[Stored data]
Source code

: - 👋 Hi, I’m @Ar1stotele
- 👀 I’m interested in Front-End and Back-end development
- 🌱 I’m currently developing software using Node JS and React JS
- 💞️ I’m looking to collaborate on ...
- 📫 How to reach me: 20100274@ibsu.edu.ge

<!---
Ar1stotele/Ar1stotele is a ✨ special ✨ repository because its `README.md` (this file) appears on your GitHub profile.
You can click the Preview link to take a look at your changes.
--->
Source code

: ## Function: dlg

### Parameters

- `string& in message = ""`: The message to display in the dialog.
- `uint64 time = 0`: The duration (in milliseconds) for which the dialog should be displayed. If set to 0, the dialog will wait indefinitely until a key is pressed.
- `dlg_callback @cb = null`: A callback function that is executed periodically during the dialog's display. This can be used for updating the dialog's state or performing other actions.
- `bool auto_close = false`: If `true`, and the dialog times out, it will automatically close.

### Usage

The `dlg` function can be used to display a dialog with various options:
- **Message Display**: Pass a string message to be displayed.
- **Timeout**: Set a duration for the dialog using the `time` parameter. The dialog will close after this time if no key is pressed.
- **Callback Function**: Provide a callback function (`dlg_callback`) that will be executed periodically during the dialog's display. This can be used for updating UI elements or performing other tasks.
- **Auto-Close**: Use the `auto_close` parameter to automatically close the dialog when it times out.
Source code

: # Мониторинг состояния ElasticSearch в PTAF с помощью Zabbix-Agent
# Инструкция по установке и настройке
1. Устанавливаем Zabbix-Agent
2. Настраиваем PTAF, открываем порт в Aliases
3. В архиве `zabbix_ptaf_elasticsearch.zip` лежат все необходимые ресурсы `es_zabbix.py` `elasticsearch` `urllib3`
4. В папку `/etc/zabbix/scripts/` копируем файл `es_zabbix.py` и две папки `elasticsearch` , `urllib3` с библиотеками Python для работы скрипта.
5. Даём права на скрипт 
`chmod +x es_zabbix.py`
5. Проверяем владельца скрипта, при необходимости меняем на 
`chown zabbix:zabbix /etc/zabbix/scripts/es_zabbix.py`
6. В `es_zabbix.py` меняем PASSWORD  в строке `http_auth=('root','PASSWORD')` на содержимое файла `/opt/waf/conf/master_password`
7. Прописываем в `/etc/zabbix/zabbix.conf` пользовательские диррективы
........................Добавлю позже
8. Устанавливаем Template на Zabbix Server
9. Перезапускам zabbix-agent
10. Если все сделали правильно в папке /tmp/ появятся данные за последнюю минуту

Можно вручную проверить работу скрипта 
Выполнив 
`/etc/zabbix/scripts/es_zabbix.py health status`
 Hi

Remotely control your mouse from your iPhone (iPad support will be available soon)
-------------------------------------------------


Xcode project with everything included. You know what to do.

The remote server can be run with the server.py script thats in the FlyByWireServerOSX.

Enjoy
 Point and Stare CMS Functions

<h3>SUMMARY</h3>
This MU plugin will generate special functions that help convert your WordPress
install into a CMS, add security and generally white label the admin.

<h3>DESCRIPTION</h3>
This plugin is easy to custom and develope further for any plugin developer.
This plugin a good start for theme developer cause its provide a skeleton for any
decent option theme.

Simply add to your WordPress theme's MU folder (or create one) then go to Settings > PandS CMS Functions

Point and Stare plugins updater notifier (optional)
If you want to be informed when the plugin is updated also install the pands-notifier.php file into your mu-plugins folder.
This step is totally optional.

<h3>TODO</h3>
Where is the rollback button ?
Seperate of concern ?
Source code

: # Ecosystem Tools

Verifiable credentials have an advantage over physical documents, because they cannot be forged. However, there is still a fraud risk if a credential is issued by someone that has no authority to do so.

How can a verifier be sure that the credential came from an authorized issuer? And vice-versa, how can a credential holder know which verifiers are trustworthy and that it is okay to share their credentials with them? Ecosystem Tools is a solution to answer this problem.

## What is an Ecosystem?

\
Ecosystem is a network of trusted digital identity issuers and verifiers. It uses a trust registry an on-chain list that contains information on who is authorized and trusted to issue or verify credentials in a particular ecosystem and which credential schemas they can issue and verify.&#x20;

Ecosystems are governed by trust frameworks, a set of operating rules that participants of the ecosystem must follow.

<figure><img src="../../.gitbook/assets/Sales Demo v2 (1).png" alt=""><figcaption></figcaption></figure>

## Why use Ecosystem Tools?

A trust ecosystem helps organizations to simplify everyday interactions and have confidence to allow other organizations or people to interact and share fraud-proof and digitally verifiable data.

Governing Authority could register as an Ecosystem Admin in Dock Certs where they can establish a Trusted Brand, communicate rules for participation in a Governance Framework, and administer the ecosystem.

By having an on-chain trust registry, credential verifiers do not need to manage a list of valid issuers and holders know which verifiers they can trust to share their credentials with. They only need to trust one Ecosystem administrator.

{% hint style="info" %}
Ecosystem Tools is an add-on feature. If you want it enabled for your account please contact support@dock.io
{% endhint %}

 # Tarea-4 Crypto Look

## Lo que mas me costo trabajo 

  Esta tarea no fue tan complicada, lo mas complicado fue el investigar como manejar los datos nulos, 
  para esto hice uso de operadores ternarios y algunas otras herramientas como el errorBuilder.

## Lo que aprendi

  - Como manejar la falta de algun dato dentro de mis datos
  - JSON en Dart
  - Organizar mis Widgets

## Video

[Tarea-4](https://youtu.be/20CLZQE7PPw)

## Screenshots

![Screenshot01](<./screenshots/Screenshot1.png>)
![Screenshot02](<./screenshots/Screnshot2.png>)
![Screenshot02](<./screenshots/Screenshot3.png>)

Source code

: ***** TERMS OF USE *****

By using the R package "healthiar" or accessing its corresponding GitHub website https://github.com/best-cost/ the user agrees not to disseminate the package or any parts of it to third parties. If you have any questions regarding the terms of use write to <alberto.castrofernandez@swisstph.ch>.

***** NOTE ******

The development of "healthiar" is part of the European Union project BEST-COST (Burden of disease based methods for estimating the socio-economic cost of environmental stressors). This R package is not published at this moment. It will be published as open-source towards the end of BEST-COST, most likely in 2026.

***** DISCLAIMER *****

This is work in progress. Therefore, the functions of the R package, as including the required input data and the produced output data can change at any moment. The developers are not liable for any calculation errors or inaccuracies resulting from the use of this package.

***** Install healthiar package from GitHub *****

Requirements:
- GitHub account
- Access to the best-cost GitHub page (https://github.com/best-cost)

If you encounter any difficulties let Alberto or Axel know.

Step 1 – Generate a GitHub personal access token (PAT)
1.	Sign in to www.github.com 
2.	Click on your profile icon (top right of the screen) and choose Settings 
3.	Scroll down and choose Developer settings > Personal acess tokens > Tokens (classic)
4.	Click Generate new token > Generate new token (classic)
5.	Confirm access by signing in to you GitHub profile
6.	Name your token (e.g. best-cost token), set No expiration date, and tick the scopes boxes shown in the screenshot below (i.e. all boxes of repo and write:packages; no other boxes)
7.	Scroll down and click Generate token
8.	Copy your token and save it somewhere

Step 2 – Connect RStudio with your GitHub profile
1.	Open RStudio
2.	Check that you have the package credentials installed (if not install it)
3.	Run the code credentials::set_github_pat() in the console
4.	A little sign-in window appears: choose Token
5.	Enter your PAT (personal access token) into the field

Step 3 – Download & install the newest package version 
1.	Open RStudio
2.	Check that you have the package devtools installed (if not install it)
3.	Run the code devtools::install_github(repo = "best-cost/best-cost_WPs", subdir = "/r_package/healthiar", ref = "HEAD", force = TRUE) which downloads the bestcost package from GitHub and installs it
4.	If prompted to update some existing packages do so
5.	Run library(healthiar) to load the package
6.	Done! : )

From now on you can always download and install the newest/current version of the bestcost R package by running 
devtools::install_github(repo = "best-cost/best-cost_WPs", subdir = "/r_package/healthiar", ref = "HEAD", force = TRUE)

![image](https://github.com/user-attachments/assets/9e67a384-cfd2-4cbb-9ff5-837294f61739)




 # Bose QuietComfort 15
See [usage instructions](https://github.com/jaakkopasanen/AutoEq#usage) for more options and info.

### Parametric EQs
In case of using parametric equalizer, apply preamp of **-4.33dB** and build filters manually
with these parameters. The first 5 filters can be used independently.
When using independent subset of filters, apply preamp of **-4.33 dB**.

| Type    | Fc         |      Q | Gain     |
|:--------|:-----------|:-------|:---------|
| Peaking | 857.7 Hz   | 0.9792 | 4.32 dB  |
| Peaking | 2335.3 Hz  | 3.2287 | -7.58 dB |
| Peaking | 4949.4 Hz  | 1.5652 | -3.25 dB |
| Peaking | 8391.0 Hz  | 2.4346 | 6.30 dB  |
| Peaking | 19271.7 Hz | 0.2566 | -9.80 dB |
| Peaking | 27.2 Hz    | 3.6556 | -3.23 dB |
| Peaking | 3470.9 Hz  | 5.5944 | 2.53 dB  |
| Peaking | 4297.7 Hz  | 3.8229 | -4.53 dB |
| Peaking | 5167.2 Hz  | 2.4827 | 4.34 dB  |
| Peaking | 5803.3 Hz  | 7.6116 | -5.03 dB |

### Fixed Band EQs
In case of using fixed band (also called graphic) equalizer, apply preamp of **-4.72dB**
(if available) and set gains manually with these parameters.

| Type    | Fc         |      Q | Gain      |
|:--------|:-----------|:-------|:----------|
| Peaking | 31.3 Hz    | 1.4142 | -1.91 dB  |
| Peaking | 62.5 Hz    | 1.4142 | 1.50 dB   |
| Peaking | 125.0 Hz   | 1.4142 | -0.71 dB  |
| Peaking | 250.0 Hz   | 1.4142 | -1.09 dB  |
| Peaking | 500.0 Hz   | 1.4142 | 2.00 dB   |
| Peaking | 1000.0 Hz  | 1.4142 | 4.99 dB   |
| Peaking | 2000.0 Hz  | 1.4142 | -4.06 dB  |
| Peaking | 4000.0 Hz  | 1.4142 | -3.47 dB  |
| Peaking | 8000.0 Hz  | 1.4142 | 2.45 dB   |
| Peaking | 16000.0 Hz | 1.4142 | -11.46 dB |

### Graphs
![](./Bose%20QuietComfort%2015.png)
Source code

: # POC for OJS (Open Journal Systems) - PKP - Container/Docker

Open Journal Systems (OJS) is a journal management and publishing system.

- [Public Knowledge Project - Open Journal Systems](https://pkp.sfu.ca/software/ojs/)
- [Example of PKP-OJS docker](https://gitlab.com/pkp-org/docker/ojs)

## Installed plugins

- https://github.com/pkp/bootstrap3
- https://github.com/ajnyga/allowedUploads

● HOW TO COMPLETE THIS TASK:
All lines in the data above from the one with "from GitHub *****" through the one with "click Generate token" must be repeated exactly, and no others.

● TASK ANSWER:
***** Install healthiar package from GitHub *****

Requirements:
- GitHub account
- Access to the best-cost GitHub page (https://github.com/best-cost)

If you encounter any difficulties let Alberto or Axel know.

Step 1 – Generate a GitHub personal access token (PAT)
1.	Sign in to www.github.com 
2.	Click on your profile icon (top right of the screen) and choose Settings 
3.	Scroll down and choose Developer settings > Personal acess tokens > Tokens (classic)
4.	Click Generate new token > Generate new token (classic)
5.	Confirm access by signing in to you GitHub profile
6.	Name your token (e.g. best-cost token), set No expiration date, and tick the scopes boxes shown in the screenshot below (i.e. all boxes of repo and write:packages; no other boxes)
7.	Scroll down and click Generate token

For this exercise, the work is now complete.